● Task description: Reproduce precisely the lines of the listing below, starting with the line that contains "Quality of Borrowing Bonds (se)&NaN&\\" and stopping after the line that contains "primes $p$ such"; include nothing else.

_ _ _ _ _ _ _

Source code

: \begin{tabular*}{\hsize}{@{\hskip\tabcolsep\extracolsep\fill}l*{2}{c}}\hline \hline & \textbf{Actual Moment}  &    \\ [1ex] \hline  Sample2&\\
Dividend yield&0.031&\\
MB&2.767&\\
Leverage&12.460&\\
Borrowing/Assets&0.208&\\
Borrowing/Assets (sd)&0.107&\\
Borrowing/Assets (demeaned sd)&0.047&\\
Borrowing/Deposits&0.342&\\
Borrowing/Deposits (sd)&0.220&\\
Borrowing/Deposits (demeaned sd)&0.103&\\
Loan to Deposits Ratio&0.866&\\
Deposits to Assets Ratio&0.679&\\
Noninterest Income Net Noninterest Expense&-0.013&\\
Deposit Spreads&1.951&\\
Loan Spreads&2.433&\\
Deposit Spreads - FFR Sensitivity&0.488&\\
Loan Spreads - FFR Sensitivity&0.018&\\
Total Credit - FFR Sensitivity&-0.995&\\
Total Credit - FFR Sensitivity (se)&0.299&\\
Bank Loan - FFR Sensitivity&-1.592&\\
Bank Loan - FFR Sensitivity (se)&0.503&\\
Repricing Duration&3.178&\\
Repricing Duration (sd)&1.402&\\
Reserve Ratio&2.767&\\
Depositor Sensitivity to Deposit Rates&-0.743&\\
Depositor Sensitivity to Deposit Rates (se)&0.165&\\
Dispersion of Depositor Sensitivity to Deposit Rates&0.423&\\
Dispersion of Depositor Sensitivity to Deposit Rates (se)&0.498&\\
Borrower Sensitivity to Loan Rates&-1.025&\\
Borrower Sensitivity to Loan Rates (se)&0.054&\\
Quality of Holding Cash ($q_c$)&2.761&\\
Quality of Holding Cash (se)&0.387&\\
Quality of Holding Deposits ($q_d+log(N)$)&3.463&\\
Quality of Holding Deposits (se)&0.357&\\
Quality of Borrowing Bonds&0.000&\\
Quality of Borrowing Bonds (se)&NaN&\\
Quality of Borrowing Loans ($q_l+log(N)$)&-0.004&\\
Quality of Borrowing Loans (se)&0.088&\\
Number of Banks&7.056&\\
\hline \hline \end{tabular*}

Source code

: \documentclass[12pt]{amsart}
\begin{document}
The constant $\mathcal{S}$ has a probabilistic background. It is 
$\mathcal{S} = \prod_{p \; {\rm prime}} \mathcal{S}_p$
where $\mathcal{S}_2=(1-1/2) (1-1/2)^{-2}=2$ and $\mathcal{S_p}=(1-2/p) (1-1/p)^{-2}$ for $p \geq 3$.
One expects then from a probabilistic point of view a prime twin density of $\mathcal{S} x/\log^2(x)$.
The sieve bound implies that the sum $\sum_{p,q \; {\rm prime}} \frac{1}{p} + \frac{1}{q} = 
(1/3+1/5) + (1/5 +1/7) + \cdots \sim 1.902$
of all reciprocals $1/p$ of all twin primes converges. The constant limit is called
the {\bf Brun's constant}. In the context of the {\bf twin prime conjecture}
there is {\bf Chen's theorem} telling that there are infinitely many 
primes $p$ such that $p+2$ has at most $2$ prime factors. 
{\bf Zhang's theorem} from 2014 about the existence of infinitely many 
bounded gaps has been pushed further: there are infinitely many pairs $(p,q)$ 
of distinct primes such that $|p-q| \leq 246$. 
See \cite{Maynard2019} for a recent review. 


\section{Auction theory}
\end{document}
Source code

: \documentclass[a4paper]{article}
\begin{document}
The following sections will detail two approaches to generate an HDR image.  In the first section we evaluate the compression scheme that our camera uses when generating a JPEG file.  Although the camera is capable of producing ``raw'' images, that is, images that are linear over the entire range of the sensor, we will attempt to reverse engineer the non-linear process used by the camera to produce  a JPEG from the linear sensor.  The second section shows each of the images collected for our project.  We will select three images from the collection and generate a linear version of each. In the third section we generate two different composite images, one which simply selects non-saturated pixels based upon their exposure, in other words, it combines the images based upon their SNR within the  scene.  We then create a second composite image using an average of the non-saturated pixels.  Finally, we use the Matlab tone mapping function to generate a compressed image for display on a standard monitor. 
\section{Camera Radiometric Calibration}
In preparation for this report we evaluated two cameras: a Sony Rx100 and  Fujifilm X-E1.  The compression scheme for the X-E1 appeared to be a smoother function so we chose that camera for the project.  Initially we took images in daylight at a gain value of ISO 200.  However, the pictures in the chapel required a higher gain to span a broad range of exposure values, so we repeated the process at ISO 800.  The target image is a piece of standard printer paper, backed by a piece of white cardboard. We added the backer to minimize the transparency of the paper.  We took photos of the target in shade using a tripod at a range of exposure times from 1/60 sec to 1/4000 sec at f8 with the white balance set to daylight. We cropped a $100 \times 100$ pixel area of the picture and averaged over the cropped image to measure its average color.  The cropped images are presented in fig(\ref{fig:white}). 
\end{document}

_ _ _ _ _ _ _

● Solution:
Quality of Borrowing Bonds (se)&NaN&\\
Quality of Borrowing Loans ($q_l+log(N)$)&-0.004&\\
Quality of Borrowing Loans (se)&0.088&\\
Number of Banks&7.056&\\
\hline \hline \end{tabular*}

Source code

: \documentclass[12pt]{amsart}
\begin{document}
The constant $\mathcal{S}$ has a probabilistic background. It is 
$\mathcal{S} = \prod_{p \; {\rm prime}} \mathcal{S}_p$
where $\mathcal{S}_2=(1-1/2) (1-1/2)^{-2}=2$ and $\mathcal{S_p}=(1-2/p) (1-1/p)^{-2}$ for $p \geq 3$.
One expects then from a probabilistic point of view a prime twin density of $\mathcal{S} x/\log^2(x)$.
The sieve bound implies that the sum $\sum_{p,q \; {\rm prime}} \frac{1}{p} + \frac{1}{q} = 
(1/3+1/5) + (1/5 +1/7) + \cdots \sim 1.902$
of all reciprocals $1/p$ of all twin primes converges. The constant limit is called
the {\bf Brun's constant}. In the context of the {\bf twin prime conjecture}
there is {\bf Chen's theorem} telling that there are infinitely many 
primes $p$ such that $p+2$ has at most $2$ prime factors. 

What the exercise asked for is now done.